Activity >> Set down exactly the lines in the records below that run from the line with "- Hoặc là" to the line with "Một số tài", inclusive, and nothing more.

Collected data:
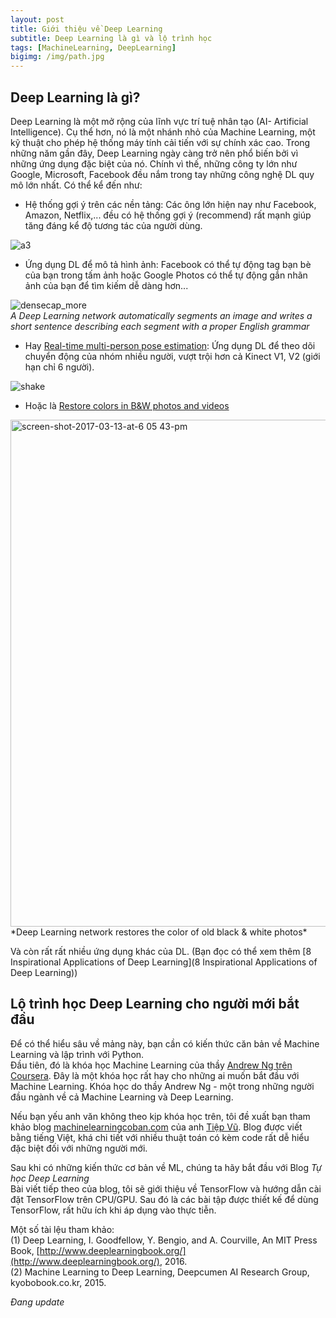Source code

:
 ```yaml
---
layout: post
title: Giới thiệu về Deep Learning
subtitle: Deep Learning là gì và lộ trình học
tags: [MachineLearning, DeepLearning] 
bigimg: /img/path.jpg
---
```

## Deep Learning là gì?        
Deep Learning là một mở rộng của lĩnh vực trí tuệ nhân tạo (AI- Artificial Intelligence). Cụ thể hơn, nó là một nhánh nhỏ của Machine Learning, một kỹ thuật cho phép hệ thống máy tính cải tiến với sự chính xác cao. Trong những năm gần đây, Deep Learning ngày càng trở nên phổ biến bởi vì những ứng dụng đặc biệt của nó. Chính vì thế, những công ty lớn như Google, Microsoft, Facebook đều nắm trong tay những công nghệ DL quy mô lớn nhất. Có thể kể đến như:   
- Hệ thống gợi ý trên các nền tảng: Các ông lớn hiện nay như Facebook, Amazon, Netflix,... đều có hệ thống gợi ý (recommend) rất mạnh giúp tăng đáng kể độ tương tác của người dùng.   

![a3](https://user-images.githubusercontent.com/30632486/29128937-457c1256-7d60-11e7-913e-c0f6fca767a1.jpg)

- Ứng dụng DL để mô tả hình ảnh: Facebook có thể tự động tag bạn bè của bạn trong tấm ảnh hoặc Google Photos có thể tự động gắn nhãn ảnh của bạn để tìm kiếm dễ dàng hơn...  

![densecap_more](https://user-images.githubusercontent.com/30632486/29109834-786abbcc-7d1f-11e7-9a12-1f58b030e7bf.jpg)       
*A Deep Learning network automatically segments an image and writes a short sentence describing each segment with a proper English grammar* 

- Hay [Real-time multi-person pose estimation](https://www.youtube.com/watch?v=pW6nZXeWlGM): Ứng dụng DL để theo dõi chuyển động của nhóm nhiều người, vượt trội hơn cả Kinect V1, V2 (giới hạn chỉ 6 người).  

![shake](https://user-images.githubusercontent.com/30632486/29120605-fe6c2afa-7d45-11e7-8b44-06f1a013394c.gif)  

- Hoặc là [Restore colors in B&W photos and videos](http://hi.cs.waseda.ac.jp/~iizuka/projects/colorization/extra.html)     

<img width="811" alt="screen-shot-2017-03-13-at-6 05 43-pm" src="https://user-images.githubusercontent.com/30632486/29122283-b7c85590-7d4c-11e7-857a-57338b334f35.png">         
*Deep Learning network restores the color of old black & white photos*  

Và còn rất rất nhiều ứng dụng khác của DL. (Bạn đọc có thể xem thêm [8 Inspirational Applications of Deep Learning](8 Inspirational Applications of Deep Learning))  

## Lộ trình học Deep Learning cho người mới bắt đầu                 
Để có thể hiểu sâu về mảng này, bạn cần có kiến thức căn bản về Machine Learning và lập trình với Python.             
Đầu tiên, đó là khóa học Machine Learning của thầy [Andrew Ng trên Coursera](https://www.coursera.org/learn/machine-learning).
Đây là một khóa học rất hay cho những ai muốn bắt đầu với Machine Learning. Khóa học do thầy Andrew Ng - một trong những người đầu ngành về cả Machine Learning và Deep Learning.  

Nếu bạn yếu anh văn không theo kịp khóa học trên, tôi đề xuất bạn tham khảo blog [machinelearningcoban.com](machinelearningcoban.com) của anh [Tiệp Vũ](http://www.personal.psu.edu/thv102/). Blog được viết bằng tiếng Việt, khá chi tiết với nhiều thuật toán có kèm code rất dễ hiểu đặc biệt đối với những người mới. 

Sau khi có những kiến thức cơ bản về ML, chúng ta hãy bắt đầu với Blog *Tự học Deep Learning*        
Bài viết tiếp theo của blog, tôi sẽ giới thiệu về TensorFlow và hướng dẫn cài đặt TensorFlow trên CPU/GPU. Sau đó là các bài tập được thiết kế để dùng TensorFlow, rất hữu ích khi áp dụng vào thực tiễn.          
 
Một số tài lệu tham khảo:     
(1) Deep Learning, I. Goodfellow, Y. Bengio, and A. Courville, An MIT Press Book, [http://www.deeplearningbook.org/](http://www.deeplearningbook.org/), 2016.   
(2) Machine Learning to Deep Learning, Deepcumen AI Research Group, kyobobook.co.kr, 2015.  

*Đang update*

Answer to this exercise >>
- Hoặc là [Restore colors in B&W photos and videos](http://hi.cs.waseda.ac.jp/~iizuka/projects/colorization/extra.html)     

<img width="811" alt="screen-shot-2017-03-13-at-6 05 43-pm" src="https://user-images.githubusercontent.com/30632486/29122283-b7c85590-7d4c-11e7-857a-57338b334f35.png">         
*Deep Learning network restores the color of old black & white photos*  

Và còn rất rất nhiều ứng dụng khác của DL. (Bạn đọc có thể xem thêm [8 Inspirational Applications of Deep Learning](8 Inspirational Applications of Deep Learning))  

## Lộ trình học Deep Learning cho người mới bắt đầu                 
Để có thể hiểu sâu về mảng này, bạn cần có kiến thức căn bản về Machine Learning và lập trình với Python.             
Đầu tiên, đó là khóa học Machine Learning của thầy [Andrew Ng trên Coursera](https://www.coursera.org/learn/machine-learning).
Đây là một khóa học rất hay cho những ai muốn bắt đầu với Machine Learning. Khóa học do thầy Andrew Ng - một trong những người đầu ngành về cả Machine Learning và Deep Learning.  

Nếu bạn yếu anh văn không theo kịp khóa học trên, tôi đề xuất bạn tham khảo blog [machinelearningcoban.com](machinelearningcoban.com) của anh [Tiệp Vũ](http://www.personal.psu.edu/thv102/). Blog được viết bằng tiếng Việt, khá chi tiết với nhiều thuật toán có kèm code rất dễ hiểu đặc biệt đối với những người mới. 

Sau khi có những kiến thức cơ bản về ML, chúng ta hãy bắt đầu với Blog *Tự học Deep Learning*        
Bài viết tiếp theo của blog, tôi sẽ giới thiệu về TensorFlow và hướng dẫn cài đặt TensorFlow trên CPU/GPU. Sau đó là các bài tập được thiết kế để dùng TensorFlow, rất hữu ích khi áp dụng vào thực tiễn.          
 
Một số tài lệu tham khảo:     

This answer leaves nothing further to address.